Yerebatan Sarnıcı’ nın önünü daha önce hiç boş görmemiştim, Genelde o sokağı bir kaç kez dolanan kuyruk görüntüsü normal olan. Kapalı mı diye tereddüt ettik. Yok açıktı. Ee sıra yoksa biz gezelim dedik 😊 Böyle anlık gezme planlarına bayılırız. Üstelik öyle özledik ki müze gezmeyi, böyle boş bulunca şans olarak değerlendirdik.
Yerebatan Sarnıcı’nı oğlum hariç hepimiz daha önce gezmiştik. O’na çok ilginç geldi, suyun neden olmadığını sordu, su restorasyon sebebi ile yok galiba.
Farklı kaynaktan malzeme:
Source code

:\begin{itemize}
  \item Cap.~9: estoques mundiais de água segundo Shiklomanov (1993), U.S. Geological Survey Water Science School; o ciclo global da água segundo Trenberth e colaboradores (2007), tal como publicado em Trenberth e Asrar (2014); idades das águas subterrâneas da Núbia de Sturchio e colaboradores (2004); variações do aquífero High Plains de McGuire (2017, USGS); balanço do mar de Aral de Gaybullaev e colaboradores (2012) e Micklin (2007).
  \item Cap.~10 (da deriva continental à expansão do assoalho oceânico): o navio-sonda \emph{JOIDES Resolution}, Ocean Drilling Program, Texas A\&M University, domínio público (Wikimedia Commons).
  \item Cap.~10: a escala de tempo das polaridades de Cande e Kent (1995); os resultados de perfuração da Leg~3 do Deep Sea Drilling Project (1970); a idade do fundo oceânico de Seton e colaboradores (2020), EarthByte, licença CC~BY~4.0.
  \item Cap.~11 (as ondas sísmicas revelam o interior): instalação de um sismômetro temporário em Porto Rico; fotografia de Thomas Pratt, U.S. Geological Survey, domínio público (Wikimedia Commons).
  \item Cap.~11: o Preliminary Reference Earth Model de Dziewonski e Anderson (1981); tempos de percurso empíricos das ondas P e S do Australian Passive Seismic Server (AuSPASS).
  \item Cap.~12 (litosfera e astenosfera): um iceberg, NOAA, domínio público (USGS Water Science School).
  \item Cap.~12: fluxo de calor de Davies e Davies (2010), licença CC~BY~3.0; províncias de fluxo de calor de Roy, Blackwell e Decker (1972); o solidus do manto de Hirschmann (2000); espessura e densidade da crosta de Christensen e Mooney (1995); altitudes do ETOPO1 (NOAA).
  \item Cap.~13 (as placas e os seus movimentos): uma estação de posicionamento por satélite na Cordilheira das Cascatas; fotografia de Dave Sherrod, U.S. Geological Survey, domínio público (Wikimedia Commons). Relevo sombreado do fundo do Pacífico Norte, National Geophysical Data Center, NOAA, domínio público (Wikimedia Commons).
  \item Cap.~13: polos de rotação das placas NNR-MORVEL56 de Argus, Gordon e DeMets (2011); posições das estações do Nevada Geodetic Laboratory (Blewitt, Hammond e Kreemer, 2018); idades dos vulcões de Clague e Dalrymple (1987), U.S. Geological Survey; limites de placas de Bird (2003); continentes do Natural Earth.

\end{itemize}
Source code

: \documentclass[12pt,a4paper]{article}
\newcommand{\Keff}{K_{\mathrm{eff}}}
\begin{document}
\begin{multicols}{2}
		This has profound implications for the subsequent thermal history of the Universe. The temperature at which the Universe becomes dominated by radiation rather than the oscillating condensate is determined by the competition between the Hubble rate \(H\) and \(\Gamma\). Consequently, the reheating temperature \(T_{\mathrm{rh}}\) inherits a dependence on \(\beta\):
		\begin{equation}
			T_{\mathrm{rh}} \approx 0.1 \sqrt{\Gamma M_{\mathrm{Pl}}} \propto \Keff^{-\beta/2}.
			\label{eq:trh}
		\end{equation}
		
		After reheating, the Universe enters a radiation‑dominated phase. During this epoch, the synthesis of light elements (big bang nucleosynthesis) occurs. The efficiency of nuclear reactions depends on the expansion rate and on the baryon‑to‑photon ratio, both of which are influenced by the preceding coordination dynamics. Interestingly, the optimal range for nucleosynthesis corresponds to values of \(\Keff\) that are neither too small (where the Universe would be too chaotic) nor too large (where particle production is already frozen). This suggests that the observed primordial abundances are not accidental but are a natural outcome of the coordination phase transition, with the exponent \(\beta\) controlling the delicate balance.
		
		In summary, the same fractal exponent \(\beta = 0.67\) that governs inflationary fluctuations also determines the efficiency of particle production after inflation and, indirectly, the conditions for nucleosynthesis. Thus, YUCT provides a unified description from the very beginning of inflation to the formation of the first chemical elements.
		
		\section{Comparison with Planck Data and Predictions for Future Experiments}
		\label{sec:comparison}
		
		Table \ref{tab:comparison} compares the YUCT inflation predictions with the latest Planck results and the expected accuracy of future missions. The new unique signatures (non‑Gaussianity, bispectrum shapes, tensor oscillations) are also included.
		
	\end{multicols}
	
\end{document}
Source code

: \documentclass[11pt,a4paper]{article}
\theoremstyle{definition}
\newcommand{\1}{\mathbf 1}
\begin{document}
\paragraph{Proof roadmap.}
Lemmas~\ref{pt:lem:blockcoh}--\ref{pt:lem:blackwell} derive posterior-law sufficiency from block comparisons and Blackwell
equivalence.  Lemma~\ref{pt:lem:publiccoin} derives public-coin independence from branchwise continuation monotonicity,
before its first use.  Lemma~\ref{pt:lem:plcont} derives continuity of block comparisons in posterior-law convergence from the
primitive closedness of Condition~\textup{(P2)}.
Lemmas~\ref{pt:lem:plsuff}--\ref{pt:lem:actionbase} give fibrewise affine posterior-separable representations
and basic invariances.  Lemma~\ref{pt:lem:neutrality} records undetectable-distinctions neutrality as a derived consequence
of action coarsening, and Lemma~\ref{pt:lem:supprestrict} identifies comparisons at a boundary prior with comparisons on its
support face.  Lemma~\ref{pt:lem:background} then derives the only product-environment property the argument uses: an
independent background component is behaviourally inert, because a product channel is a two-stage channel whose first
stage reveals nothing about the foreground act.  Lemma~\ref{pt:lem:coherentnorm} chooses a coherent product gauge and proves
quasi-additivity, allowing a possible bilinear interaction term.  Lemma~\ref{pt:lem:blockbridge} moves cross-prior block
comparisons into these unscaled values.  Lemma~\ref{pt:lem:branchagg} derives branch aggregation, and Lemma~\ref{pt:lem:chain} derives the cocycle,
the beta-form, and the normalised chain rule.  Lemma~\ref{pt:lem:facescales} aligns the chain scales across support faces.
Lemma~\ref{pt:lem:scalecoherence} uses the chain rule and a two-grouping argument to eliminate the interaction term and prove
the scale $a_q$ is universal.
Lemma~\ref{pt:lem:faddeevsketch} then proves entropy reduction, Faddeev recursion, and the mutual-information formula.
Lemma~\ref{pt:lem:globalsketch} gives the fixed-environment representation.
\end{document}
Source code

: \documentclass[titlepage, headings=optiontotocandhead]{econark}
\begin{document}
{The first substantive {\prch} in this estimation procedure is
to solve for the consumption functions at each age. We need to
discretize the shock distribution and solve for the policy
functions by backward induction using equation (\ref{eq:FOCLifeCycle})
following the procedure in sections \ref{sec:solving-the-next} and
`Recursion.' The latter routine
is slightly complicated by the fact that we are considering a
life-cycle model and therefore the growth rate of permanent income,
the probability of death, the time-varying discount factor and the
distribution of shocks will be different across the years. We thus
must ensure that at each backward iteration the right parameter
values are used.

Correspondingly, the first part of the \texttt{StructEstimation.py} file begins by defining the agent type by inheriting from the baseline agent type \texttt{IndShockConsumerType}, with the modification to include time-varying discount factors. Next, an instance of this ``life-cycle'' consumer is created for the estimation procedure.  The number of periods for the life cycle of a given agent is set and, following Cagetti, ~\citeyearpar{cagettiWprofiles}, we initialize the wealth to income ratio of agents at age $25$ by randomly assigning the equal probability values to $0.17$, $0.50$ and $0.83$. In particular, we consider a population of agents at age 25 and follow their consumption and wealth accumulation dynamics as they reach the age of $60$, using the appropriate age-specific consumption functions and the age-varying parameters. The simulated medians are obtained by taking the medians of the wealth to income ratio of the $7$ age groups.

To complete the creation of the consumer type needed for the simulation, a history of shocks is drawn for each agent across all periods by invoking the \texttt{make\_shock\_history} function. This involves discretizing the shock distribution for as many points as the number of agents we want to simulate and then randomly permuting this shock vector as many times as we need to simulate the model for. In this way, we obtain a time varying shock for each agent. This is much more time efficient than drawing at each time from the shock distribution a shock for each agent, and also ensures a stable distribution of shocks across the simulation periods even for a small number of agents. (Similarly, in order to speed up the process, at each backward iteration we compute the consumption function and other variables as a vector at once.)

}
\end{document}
Yerebatan Sarnıcı, diğer adıyla Bazilika Sarnıcı Bizans İmparatoru I. Justinianus’in yaklaşık 1500 yıllık mirası. Çok etkileyici bir mekan. 100.000 ton su kapasitesine sahip. İstanbul un fethinden sonra kısa süre kullanılıp sonrasında akarsu geleneğimizden dolayı kullanılmamış. Sütunlara kaide okarak kullanılan 2 Medusa başı Roma döneminin heykel sanatı şaheserleri olarak tanımlanıyor. Medusa başları ile ilgili efsaneler var.
Anlık kararla gezdik ve çok keyif aldık. Maske ve mesafeyle elbette.